The witching hour - By Anne Rice Page 0,392

I know Rita Mae Dwyer Lonigan. I was with her and Marie Louise on the riverboat the night she got drunk with her boyfriend, Terry O’Neill. For that she was sent to St. Ro’s, where she met Deirdre Mayfair. I remember Rita Mae going to St. Ro’s.

“Does this mean nothing?

“And something else too. What if my ancestors worked in the Garden District? I don’t know that they did or didn’t. I know my father’s mother was an orphan, reared at St. Margaret’s. I don’t think she had a legal father. What if her mother had been a maid in the First Street house … but my mind is just going crazy.

“After all, look what these people have done in terms of breeding. When you do this with horses and dogs, it’s called inbreeding or line breeding.

“Over and over again, the finest male specimens have inbred with the witches, so that the genetic mix is strengthened in terms of certain traits, undoubtedly including psychic traits, but what about others? If I read this damn thing properly, Cortland wasn’t just the father of Stella and Rowan. He could have been the father of Antha too, though everybody thought it was Lionel.

“Now if Julien was Mary Beth’s father, ah, but they ought to do some kind of computer thing just on that aspect of it, the inbreeding. Make a chart. And if they have the photographs, they can get into more genetic science. But I have to tell all this to Rowan. Rowan will understand all this. When we were talking Rowan said something about genetic research being so unpopular. People don’t want to admit what they can determine about human beings genetically. Which brings me to free will, and my belief in free will is part of why I’m going crazy.

“Anyway, Rowan is the genetic beneficiary of all this—tall, slim, sexy, extremely healthy, brilliant, strong, and successful. A medical genius with a telekinetic power to take life who chooses instead to save life. And there it is, free will, again. Free will.

“But how the hell do I fit in with my free will intact, that is? I mean what is ‘all planned’ to use Townsend’s words in the dream. Christ!

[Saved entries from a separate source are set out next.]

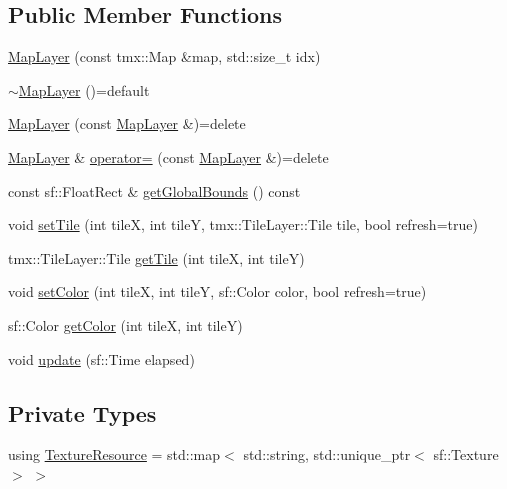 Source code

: \subsection*{Public Member Functions}
\begin{DoxyCompactItemize}
\item 
\hyperlink{classMapLayer_ac1b9f1e3ba6d800abf508fa11490187b}{Map\+Layer} (const tmx\+::\+Map \&map, std\+::size\+\_\+t idx)
\item 
\hyperlink{classMapLayer_a79858f9ee05242aa47ac680940e5ea74}{$\sim$\+Map\+Layer} ()=default
\item 
\hyperlink{classMapLayer_af323ddae8da169a64be1e0c216034397}{Map\+Layer} (const \hyperlink{classMapLayer}{Map\+Layer} \&)=delete
\item 
\hyperlink{classMapLayer}{Map\+Layer} \& \hyperlink{classMapLayer_a1863f3842c104aa6d460f4d9b99ec792}{operator=} (const \hyperlink{classMapLayer}{Map\+Layer} \&)=delete
\item 
const sf\+::\+Float\+Rect \& \hyperlink{classMapLayer_ae87bc38c7c030e9b2822b53f6de13d13}{get\+Global\+Bounds} () const
\item 
void \hyperlink{classMapLayer_a1152792435a0fa6203f6c3a038b93778}{set\+Tile} (int tileX, int tileY, tmx\+::\+Tile\+Layer\+::\+Tile tile, bool refresh=true)
\item 
tmx\+::\+Tile\+Layer\+::\+Tile \hyperlink{classMapLayer_a347375abb72832ea3362ba0d29898f30}{get\+Tile} (int tileX, int tileY)
\item 
void \hyperlink{classMapLayer_a4dad5e08a823925292846664ce42657d}{set\+Color} (int tileX, int tileY, sf\+::\+Color color, bool refresh=true)
\item 
sf\+::\+Color \hyperlink{classMapLayer_a6ecfbaf968ac9e6e4f814a30aa0c0f30}{get\+Color} (int tileX, int tileY)
\item 
void \hyperlink{classMapLayer_a0f7690e23ecfde7a7dc6629f9df65635}{update} (sf\+::\+Time elapsed)
\end{DoxyCompactItemize}
\subsection*{Private Types}
\begin{DoxyCompactItemize}
\item 
using \hyperlink{classMapLayer_a64011087426e436e3cb8374570378d68}{Texture\+Resource} = std\+::map$<$ std\+::string, std\+::unique\+\_\+ptr$<$ sf\+::\+Texture $>$ $>$
\end{DoxyCompactItemize}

“Am I perhaps related somehow to these people through the Irish servants that worked for them? Or is it simply that they outcross when they need stamina? But any of Rowan’s police/fire fighter heroes would have done the job. Why me? Why did I have to drown, if indeed, they accomplished the drowning, which I still don’t believe they did—but then Lasher was revealing himself alone to me all the way back to my earliest years.

“God, there is no one way to interpret any of this. Maybe I was destined for Rowan all along, and my drowning wasn’t meant, and that’s why the rescue happened. If the drowning was meant, I can’t accept it! Because if that was meant, then too much else could be meant. It’s too awful.

“I cannot read this history and conclude that the terrible tragedies here were inevitable—Deirdre to die like that.

“I could write on like this for the next three days, rambling, discussing this point or that. But I’m going crazy. I still haven’t a clue to the meaning of the doorway. Not a single thing in what I’ve read illuminates this single image. Don’t see any specific number involved in this either. Unless the number thirteen is on a doorway, and that has some meaning.

“Now the doorway may simply be the doorway to First Street; or the house itself could be some sort of portal. But I’m reaching. There is no feeling of rightness to what I say.

“As for the psychometric power in my hands, I still don’t know how that is to be used, unless I am to touch Lasher when he materializes, and thereby know what this spirit really is, whence he comes and what he wants of the witches. But how can I touch Lasher unless Lasher chooses to be touched?

“Of course I will remove the gloves and lay my hands on objects related to this history, to First Street, if Rowan, who is now the mistress of First Street, will allow. But somehow the prospect fills me with terror. I can’t see it as the consummation of my purpose. I see it as intimacy with countless objects, surfaces, and images … and also … for the first time I’m afraid of touching objects which belonged to the dead. But I must attempt it.